■ **Requirement**
Nothing but the images is to be left out of your exact copy of the entries.

[Document images with source code]
= = = =
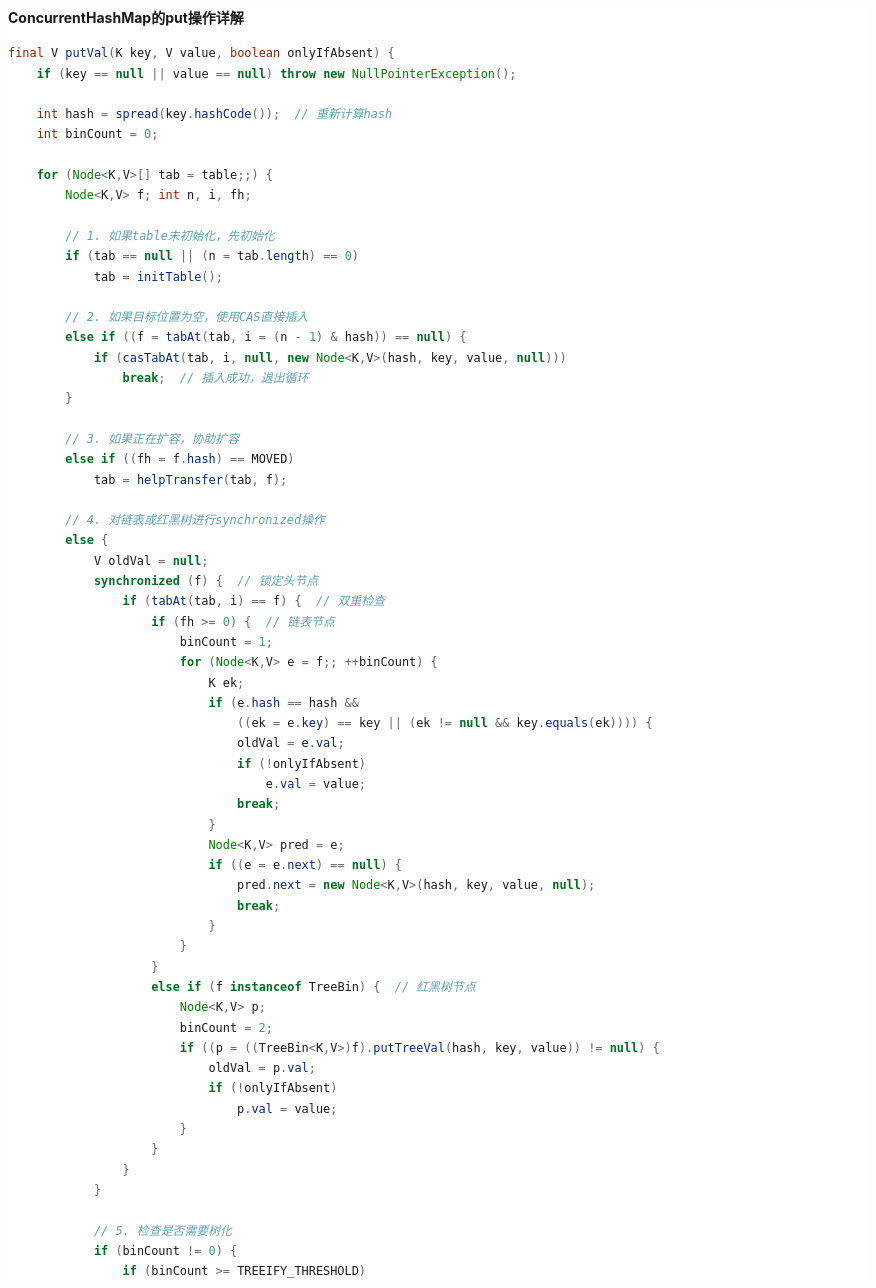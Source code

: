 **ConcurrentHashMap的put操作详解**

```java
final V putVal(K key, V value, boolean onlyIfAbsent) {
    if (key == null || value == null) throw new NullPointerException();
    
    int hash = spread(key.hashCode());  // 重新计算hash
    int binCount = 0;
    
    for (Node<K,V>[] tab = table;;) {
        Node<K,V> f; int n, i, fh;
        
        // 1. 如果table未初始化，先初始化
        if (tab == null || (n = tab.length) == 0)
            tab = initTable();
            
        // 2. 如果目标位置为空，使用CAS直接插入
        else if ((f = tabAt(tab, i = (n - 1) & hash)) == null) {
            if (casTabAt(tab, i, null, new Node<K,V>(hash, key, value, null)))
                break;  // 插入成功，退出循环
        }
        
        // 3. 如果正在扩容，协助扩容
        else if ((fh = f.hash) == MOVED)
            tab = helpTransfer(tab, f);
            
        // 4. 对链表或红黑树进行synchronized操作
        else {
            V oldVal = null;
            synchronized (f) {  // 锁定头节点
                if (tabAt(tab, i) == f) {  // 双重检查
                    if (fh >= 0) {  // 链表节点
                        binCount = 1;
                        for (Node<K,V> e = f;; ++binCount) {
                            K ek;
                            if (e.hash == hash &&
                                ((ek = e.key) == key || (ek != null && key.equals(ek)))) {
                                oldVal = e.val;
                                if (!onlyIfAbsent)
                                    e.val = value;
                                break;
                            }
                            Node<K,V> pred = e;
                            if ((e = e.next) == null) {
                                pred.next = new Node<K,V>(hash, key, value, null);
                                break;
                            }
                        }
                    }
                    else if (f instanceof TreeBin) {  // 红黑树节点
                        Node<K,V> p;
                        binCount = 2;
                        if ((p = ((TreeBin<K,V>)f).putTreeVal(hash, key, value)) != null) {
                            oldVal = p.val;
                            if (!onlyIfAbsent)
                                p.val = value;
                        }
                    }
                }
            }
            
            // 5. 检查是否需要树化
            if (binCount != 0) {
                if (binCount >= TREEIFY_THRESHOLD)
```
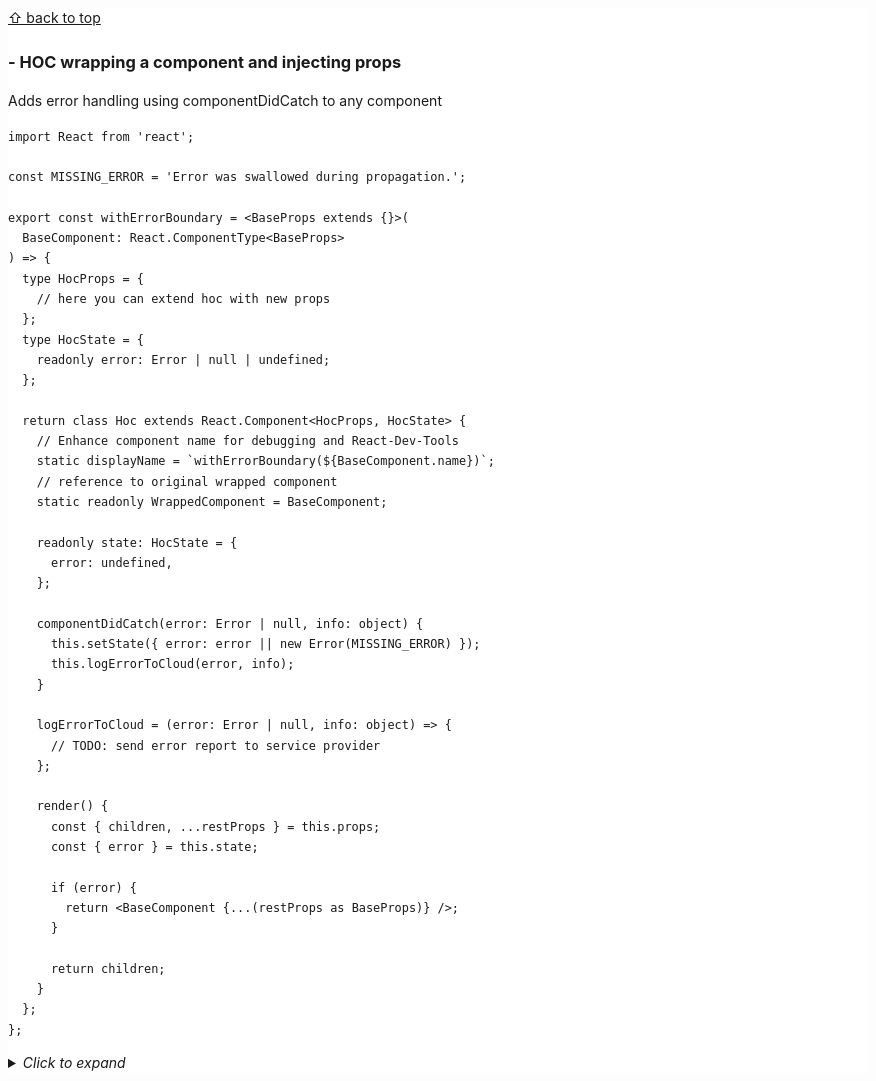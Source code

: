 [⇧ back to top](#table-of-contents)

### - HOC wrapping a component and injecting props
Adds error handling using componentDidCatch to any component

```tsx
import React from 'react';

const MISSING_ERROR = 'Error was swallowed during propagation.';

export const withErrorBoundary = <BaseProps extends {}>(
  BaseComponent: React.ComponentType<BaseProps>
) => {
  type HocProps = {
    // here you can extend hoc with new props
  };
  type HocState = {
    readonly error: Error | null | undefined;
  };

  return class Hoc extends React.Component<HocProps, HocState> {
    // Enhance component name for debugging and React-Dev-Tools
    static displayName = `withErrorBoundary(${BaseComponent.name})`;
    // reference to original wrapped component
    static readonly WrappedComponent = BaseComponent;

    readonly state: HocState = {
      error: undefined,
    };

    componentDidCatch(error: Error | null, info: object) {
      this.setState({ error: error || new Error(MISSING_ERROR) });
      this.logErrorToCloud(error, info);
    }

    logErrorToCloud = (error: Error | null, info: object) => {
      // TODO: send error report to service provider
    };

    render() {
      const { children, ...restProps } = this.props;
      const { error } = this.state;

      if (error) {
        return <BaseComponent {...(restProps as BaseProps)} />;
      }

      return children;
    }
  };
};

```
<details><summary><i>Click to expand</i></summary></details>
= = = =
■ **Worked solution**
Source code

: **ConcurrentHashMap的put操作详解**

```java
final V putVal(K key, V value, boolean onlyIfAbsent) {
    if (key == null || value == null) throw new NullPointerException();
    
    int hash = spread(key.hashCode());  // 重新计算hash
    int binCount = 0;
    
    for (Node<K,V>[] tab = table;;) {
        Node<K,V> f; int n, i, fh;
        
        // 1. 如果table未初始化，先初始化
        if (tab == null || (n = tab.length) == 0)
            tab = initTable();
            
        // 2. 如果目标位置为空，使用CAS直接插入
        else if ((f = tabAt(tab, i = (n - 1) & hash)) == null) {
            if (casTabAt(tab, i, null, new Node<K,V>(hash, key, value, null)))
                break;  // 插入成功，退出循环
        }
        
        // 3. 如果正在扩容，协助扩容
        else if ((fh = f.hash) == MOVED)
            tab = helpTransfer(tab, f);
            
        // 4. 对链表或红黑树进行synchronized操作
        else {
            V oldVal = null;
            synchronized (f) {  // 锁定头节点
                if (tabAt(tab, i) == f) {  // 双重检查
                    if (fh >= 0) {  // 链表节点
                        binCount = 1;
                        for (Node<K,V> e = f;; ++binCount) {
                            K ek;
                            if (e.hash == hash &&
                                ((ek = e.key) == key || (ek != null && key.equals(ek)))) {
                                oldVal = e.val;
                                if (!onlyIfAbsent)
                                    e.val = value;
                                break;
                            }
                            Node<K,V> pred = e;
                            if ((e = e.next) == null) {
                                pred.next = new Node<K,V>(hash, key, value, null);
                                break;
                            }
                        }
                    }
                    else if (f instanceof TreeBin) {  // 红黑树节点
                        Node<K,V> p;
                        binCount = 2;
                        if ((p = ((TreeBin<K,V>)f).putTreeVal(hash, key, value)) != null) {
                            oldVal = p.val;
                            if (!onlyIfAbsent)
                                p.val = value;
                        }
                    }
                }
            }
            
            // 5. 检查是否需要树化
            if (binCount != 0) {
                if (binCount >= TREEIFY_THRESHOLD)
```
Source code

: [⇧ back to top](#table-of-contents)

### - HOC wrapping a component and injecting props
Adds error handling using componentDidCatch to any component

```tsx
import React from 'react';

const MISSING_ERROR = 'Error was swallowed during propagation.';

export const withErrorBoundary = <BaseProps extends {}>(
  BaseComponent: React.ComponentType<BaseProps>
) => {
  type HocProps = {
    // here you can extend hoc with new props
  };
  type HocState = {
    readonly error: Error | null | undefined;
  };

  return class Hoc extends React.Component<HocProps, HocState> {
    // Enhance component name for debugging and React-Dev-Tools
    static displayName = `withErrorBoundary(${BaseComponent.name})`;
    // reference to original wrapped component
    static readonly WrappedComponent = BaseComponent;

    readonly state: HocState = {
      error: undefined,
    };

    componentDidCatch(error: Error | null, info: object) {
      this.setState({ error: error || new Error(MISSING_ERROR) });
      this.logErrorToCloud(error, info);
    }

    logErrorToCloud = (error: Error | null, info: object) => {
      // TODO: send error report to service provider
    };

    render() {
      const { children, ...restProps } = this.props;
      const { error } = this.state;

      if (error) {
        return <BaseComponent {...(restProps as BaseProps)} />;
      }

      return children;
    }
  };
};

```
<details><summary><i>Click to expand</i></summary></details>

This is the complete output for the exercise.